After a very long drive from Fes, we finally made it to the Sahara! We met up with our guide that would drive us out to our tent in the desert. We were able to get a close look on how the nomads lived. After a nice cup of hot mint tea (in the 100+ degree weather… haven’t these people heard of iced tea??) we were able to hop on the camels for a sunset ride into the Sahara! With the help of our guides we rode for about an hour. We stopped for a brief while and were able to run up one of the dunes and enjoy the scenery for a while. We were then hit by a sand storm! At first, we thought it was no big deal until we realized that with all the sand it was pretty difficult to breath! Our guide huddled around us and wrapped us in their garments to protect us. After the storm, we went “Berber skiing” with our guides (being pulled down the dunes while sitting on a blanket). We then rode to our tent. 







This was not exactly the tent we had envisioned. This ‘tent’ had three bedrooms, with full size beds, a dining room, large open sitting area and bathroom (with toilet/sink/shower, with little water pressure, but who’s complaining?), OK, so we weren’t roughing it!

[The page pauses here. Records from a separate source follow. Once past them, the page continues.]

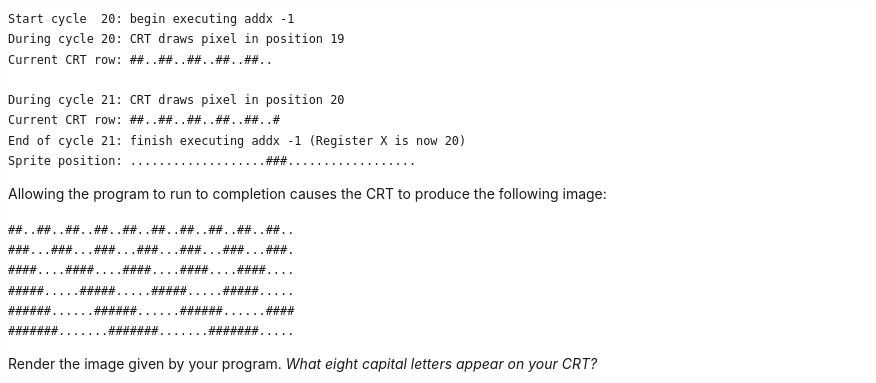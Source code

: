     Start cycle  20: begin executing addx -1
    During cycle 20: CRT draws pixel in position 19
    Current CRT row: ##..##..##..##..##..
    
    During cycle 21: CRT draws pixel in position 20
    Current CRT row: ##..##..##..##..##..#
    End of cycle 21: finish executing addx -1 (Register X is now 20)
    Sprite position: ...................###..................
    

Allowing the program to run to completion causes the CRT to produce the
following image:

    
    
    ##..##..##..##..##..##..##..##..##..##..
    ###...###...###...###...###...###...###.
    ####....####....####....####....####....
    #####.....#####.....#####.....#####.....
    ######......######......######......####
    #######.......#######.......#######.....
    

Render the image given by your program. _What eight capital letters appear on
your CRT?_

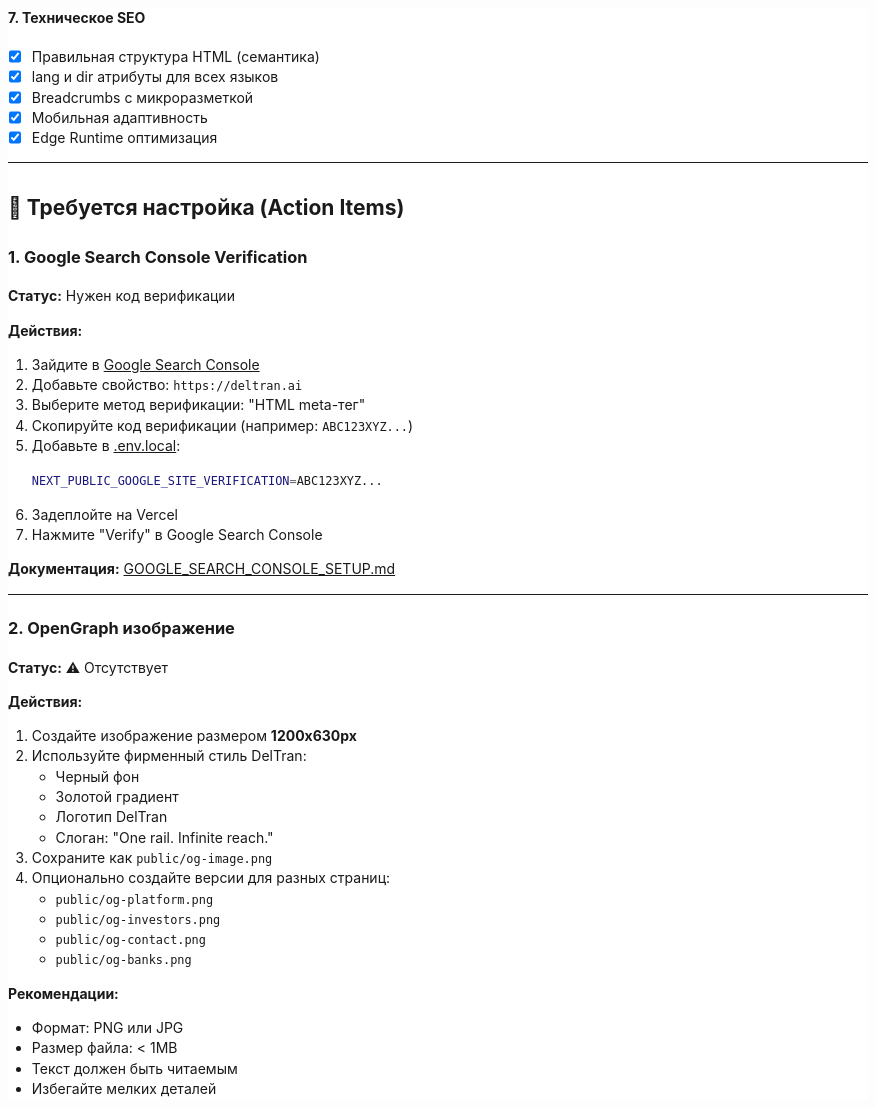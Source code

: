 #### 7. Техническое SEO
- [x] Правильная структура HTML (семантика)
- [x] lang и dir атрибуты для всех языков
- [x] Breadcrumbs с микроразметкой
- [x] Мобильная адаптивность
- [x] Edge Runtime оптимизация

---

## 🔧 Требуется настройка (Action Items)

### 1. Google Search Console Verification
**Статус:** Нужен код верификации

**Действия:**
1. Зайдите в [Google Search Console](https://search.google.com/search-console)
2. Добавьте свойство: `https://deltran.ai`
3. Выберите метод верификации: "HTML meta-тег"
4. Скопируйте код верификации (например: `ABC123XYZ...`)
5. Добавьте в [.env.local](../.env.local):
   ```bash
   NEXT_PUBLIC_GOOGLE_SITE_VERIFICATION=ABC123XYZ...
   ```
6. Задеплойте на Vercel
7. Нажмите "Verify" в Google Search Console

**Документация:** [GOOGLE_SEARCH_CONSOLE_SETUP.md](./GOOGLE_SEARCH_CONSOLE_SETUP.md)

---

### 2. OpenGraph изображение
**Статус:** ⚠️ Отсутствует

**Действия:**
1. Создайте изображение размером **1200x630px**
2. Используйте фирменный стиль DelTran:
   - Черный фон
   - Золотой градиент
   - Логотип DelTran
   - Слоган: "One rail. Infinite reach."
3. Сохраните как `public/og-image.png`
4. Опционально создайте версии для разных страниц:
   - `public/og-platform.png`
   - `public/og-investors.png`
   - `public/og-contact.png`
   - `public/og-banks.png`

**Рекомендации:**
- Формат: PNG или JPG
- Размер файла: < 1MB
- Текст должен быть читаемым
- Избегайте мелких деталей
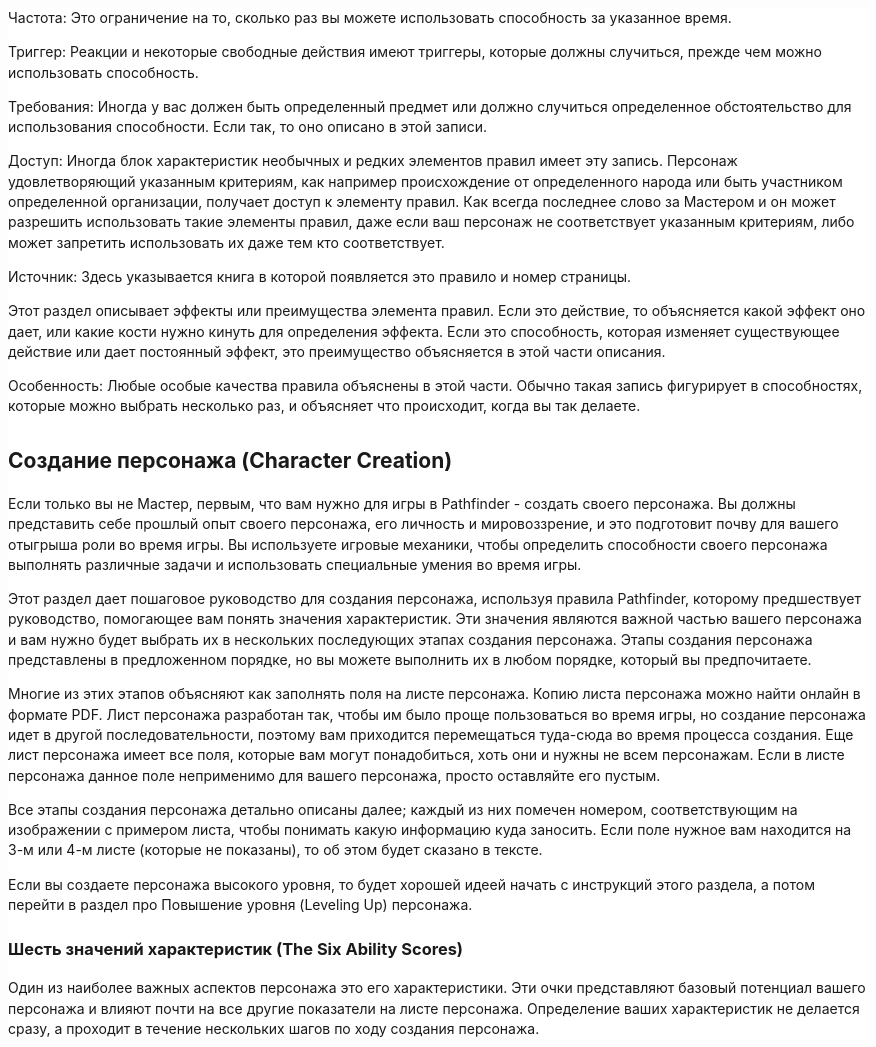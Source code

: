 Частота: Это ограничение на то, сколько раз вы можете использовать способность за указанное время.

Триггер: Реакции и некоторые свободные действия имеют триггеры, которые должны случиться, прежде чем можно использовать способность.

Требования: Иногда у вас должен быть определенный предмет или должно случиться определенное обстоятельство для использования способности. Если так, то оно описано в этой записи.

Доступ: Иногда блок характеристик необычных и редких элементов правил имеет эту запись. Персонаж удовлетворяющий указанным критериям, как например происхождение от определенного народа или быть участником определенной организации, получает доступ к элементу правил. Как всегда последнее слово за Мастером и он может разрешить использовать такие элементы правил, даже если ваш персонаж не соответствует указанным критериям, либо может запретить использовать их даже тем кто соответствует.

Источник: Здесь указывается книга в которой появляется это правило и номер страницы.

Этот раздел описывает эффекты или преимущества элемента правил. Если это действие, то объясняется какой эффект оно дает, или какие кости нужно кинуть для определения эффекта. Если это способность, которая изменяет существующее действие или дает постоянный эффект, это преимущество объясняется в этой части описания.

Особенность: Любые особые качества правила объяснены в этой части. Обычно такая запись фигурирует в способностях, которые можно выбрать несколько раз, и объясняет что происходит, когда вы так делаете.

## Создание персонажа (Character Creation)

Если только вы не Мастер, первым, что вам нужно для игры в Pathfinder - создать своего персонажа. Вы должны представить себе прошлый опыт своего персонажа, его личность и мировоззрение, и это подготовит почву для вашего отыгрыша роли во время игры. Вы используете игровые механики, чтобы определить способности своего персонажа выполнять различные задачи и использовать специальные умения во время игры.

Этот раздел дает пошаговое руководство для создания персонажа, используя правила Pathfinder, которому предшествует руководство, помогающее вам понять значения характеристик. Эти значения являются важной частью вашего персонажа и вам нужно будет выбрать их в нескольких последующих этапах создания персонажа. Этапы создания персонажа представлены в предложенном порядке, но вы можете выполнить их в любом порядке, который вы предпочитаете.

Многие из этих этапов объясняют как заполнять поля на листе персонажа. Копию листа персонажа можно найти онлайн в формате PDF. Лист персонажа разработан так, чтобы им было проще пользоваться во время игры, но создание персонажа идет в другой последовательности, поэтому вам приходится перемещаться туда-сюда во время процесса создания. Еще лист персонажа имеет все поля, которые вам могут понадобиться, хоть они и нужны не всем персонажам. Если в листе персонажа данное поле неприменимо для вашего персонажа, просто оставляйте его пустым.

Все этапы создания персонажа детально описаны далее; каждый из них помечен номером, соответствующим на изображении с примером листа, чтобы понимать какую информацию куда заносить. Если поле нужное вам находится на 3-м или 4-м листе (которые не показаны), то об этом будет сказано в тексте.

Если вы создаете персонажа высокого уровня, то будет хорошей идеей начать с инструкций этого раздела, а потом перейти в раздел про Повышение уровня (Leveling Up) персонажа.

### Шесть значений характеристик (The Six Ability Scores)
Один из наиболее важных аспектов персонажа это его характеристики. Эти очки представляют базовый потенциал вашего персонажа и влияют почти на все другие показатели на листе персонажа. Определение ваших характеристик не делается сразу, а проходит в течение нескольких шагов по ходу создания персонажа.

J We went back to the main tent for dinner due to the sandstorm then our guide took us on a moonlit walk in the desert. We woke up super early to walk back up the dunes to see the sun rise! BEAUTIFUL!! After the sun rise we went back to our tent and had a full breakfast waiting on us…








After our 4x4 drive out of the desert we stopped at a fossil shop where they make tables and souvenirs out of fossils and took a quick tour.

Yousef took us off the beaten path to visit a friend of his that lives in a Kasbah. We got to visit with a nice man named Dachir and he gave us a tour of his house and the Kasbah so we could experience the real Morocco. He pulled up water from a well inside their main living area for us to cool soak our hands and feet to cool off…



 

On our drive to our next stop we passed through the beautiful Todra Gorge.


Our next stop on the way to Marrakesh was in a quiet town of Ouarzazate which was owned by a nice French couple... which means they offered WINE!!! :)  And Holly's salad came with FRESH fish! Lol



Continuing onward to Marrakesh and through the High Atlas Mountains we stopped to tour Atlas Film studio. Films such as Gladiator, Jewel of the Nile, The Mummy, Babel, etc. were filmed. Holly was not feeling well so Mary and Julie took the tour while Holly slept in the van.
We also toured Ait Ben Haddou which is a beautiful backdrop for a lot of movies filmed in Morocco.  It was HOT, but we climbed every last step!







After making it to Marrakesh late we decided to spend our first day relaxing on the beach of Essaouira!  On the way there we passed a tree full of goats... yes, a tree full of goats!  These goats climb the Argan tree to eat the fruit.  We also got the opportunity to stop by an Argan Oil co-op and help make the oil.  The beach was nice and windy... 




The next several days in Marrakeash were spent shopping and hanging out at Jemaa el Fna market.